##### DATA SHOWN
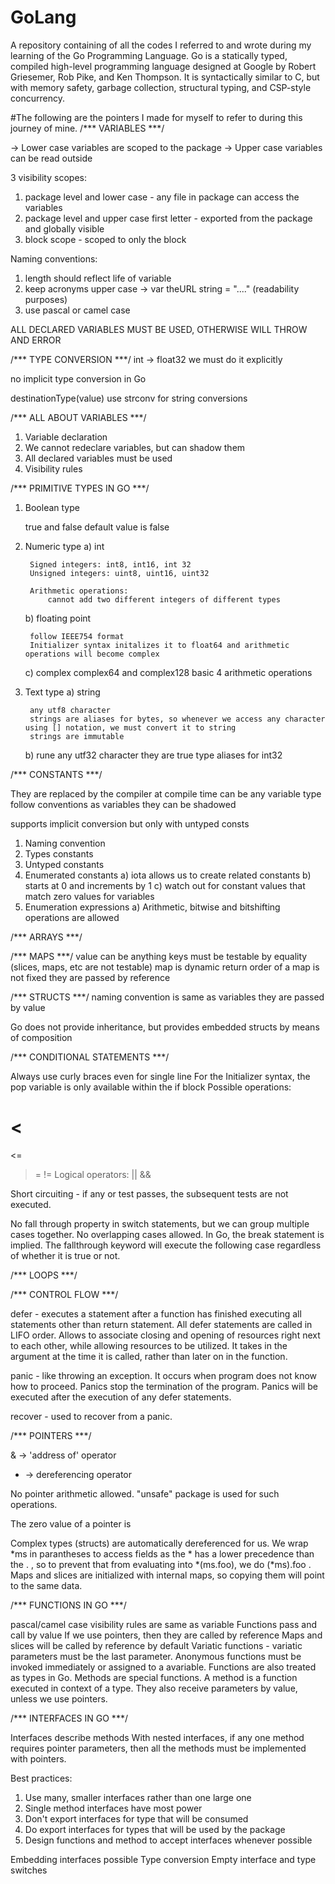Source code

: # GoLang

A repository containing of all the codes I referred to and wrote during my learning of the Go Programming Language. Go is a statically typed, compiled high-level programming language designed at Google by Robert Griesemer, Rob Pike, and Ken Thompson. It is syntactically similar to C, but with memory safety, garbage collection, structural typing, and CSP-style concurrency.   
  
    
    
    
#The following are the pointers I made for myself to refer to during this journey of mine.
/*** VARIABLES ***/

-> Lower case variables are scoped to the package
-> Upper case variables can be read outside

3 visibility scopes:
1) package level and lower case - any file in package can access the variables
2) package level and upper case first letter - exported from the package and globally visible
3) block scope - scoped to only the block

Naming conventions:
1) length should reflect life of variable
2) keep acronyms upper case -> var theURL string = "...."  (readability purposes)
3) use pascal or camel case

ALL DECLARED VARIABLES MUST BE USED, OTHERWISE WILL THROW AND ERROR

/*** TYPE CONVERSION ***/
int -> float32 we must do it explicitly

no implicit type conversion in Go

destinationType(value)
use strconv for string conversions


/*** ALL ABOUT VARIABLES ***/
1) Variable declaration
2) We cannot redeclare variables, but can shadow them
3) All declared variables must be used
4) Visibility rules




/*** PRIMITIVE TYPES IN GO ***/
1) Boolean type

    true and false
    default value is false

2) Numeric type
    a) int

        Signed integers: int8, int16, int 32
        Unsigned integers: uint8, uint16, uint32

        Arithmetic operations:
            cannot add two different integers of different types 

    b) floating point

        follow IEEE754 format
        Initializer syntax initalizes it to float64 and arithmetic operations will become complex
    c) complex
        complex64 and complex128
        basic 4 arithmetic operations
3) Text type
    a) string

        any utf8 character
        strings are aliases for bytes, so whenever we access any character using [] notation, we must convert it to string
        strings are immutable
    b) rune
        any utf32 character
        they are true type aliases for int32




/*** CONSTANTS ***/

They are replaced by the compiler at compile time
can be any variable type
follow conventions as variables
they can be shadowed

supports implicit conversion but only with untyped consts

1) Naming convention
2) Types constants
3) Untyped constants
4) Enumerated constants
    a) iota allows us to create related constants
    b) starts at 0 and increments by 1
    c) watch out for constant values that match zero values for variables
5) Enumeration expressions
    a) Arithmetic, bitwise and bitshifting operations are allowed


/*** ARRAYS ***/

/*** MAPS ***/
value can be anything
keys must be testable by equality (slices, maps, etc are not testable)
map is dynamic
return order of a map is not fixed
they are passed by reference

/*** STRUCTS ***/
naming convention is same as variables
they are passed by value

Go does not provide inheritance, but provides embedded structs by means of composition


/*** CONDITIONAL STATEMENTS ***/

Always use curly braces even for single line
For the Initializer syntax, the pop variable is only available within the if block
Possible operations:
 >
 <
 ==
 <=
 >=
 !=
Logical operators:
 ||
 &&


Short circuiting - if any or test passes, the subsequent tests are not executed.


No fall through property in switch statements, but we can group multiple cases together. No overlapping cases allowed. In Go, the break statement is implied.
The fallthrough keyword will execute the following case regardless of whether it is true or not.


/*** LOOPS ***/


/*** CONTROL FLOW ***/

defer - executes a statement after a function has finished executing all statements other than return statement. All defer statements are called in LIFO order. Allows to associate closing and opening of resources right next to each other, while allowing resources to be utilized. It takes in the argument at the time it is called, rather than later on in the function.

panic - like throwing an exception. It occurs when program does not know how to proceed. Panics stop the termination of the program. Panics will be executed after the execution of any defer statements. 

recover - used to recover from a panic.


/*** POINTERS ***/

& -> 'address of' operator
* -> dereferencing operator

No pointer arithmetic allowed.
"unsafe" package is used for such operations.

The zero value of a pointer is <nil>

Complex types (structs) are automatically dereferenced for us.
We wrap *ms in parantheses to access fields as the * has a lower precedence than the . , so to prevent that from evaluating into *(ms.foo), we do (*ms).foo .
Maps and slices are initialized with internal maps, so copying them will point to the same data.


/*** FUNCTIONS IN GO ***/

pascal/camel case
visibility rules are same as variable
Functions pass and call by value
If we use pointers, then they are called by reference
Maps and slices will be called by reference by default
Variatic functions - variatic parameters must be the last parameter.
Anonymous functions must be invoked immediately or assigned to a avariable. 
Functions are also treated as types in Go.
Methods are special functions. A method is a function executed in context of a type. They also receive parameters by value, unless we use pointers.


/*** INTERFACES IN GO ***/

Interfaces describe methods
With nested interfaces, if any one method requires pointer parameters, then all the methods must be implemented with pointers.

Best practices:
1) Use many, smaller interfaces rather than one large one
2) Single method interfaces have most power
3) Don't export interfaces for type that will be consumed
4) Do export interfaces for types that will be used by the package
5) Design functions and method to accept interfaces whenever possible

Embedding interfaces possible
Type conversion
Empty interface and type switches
##########
##### DATA SHOWN
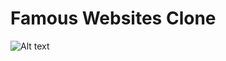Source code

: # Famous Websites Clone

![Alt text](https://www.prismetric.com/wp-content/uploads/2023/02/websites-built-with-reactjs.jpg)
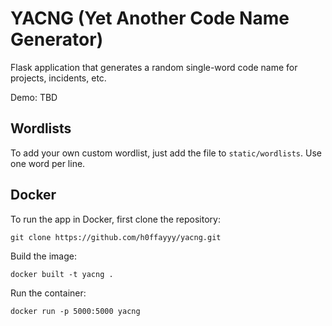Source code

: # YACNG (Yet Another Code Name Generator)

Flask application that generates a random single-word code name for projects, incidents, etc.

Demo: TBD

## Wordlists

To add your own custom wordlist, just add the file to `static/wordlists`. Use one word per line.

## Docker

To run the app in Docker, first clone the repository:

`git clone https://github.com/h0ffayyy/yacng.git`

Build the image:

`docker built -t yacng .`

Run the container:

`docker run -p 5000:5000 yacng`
##########
◆ WHAT TO WORK ON ◆
Find the line with "for such operations." in the material above. Reproduce it and each line after it up to and including the line with "Functions are also treated as types in Go.".

◆ RESULT OF THE TASK ◆
"unsafe" package is used for such operations.

The zero value of a pointer is <nil>

Complex types (structs) are automatically dereferenced for us.
We wrap *ms in parantheses to access fields as the * has a lower precedence than the . , so to prevent that from evaluating into *(ms.foo), we do (*ms).foo .
Maps and slices are initialized with internal maps, so copying them will point to the same data.


/*** FUNCTIONS IN GO ***/

pascal/camel case
visibility rules are same as variable
Functions pass and call by value
If we use pointers, then they are called by reference
Maps and slices will be called by reference by default
Variatic functions - variatic parameters must be the last parameter.
Anonymous functions must be invoked immediately or assigned to a avariable. 
Functions are also treated as types in Go.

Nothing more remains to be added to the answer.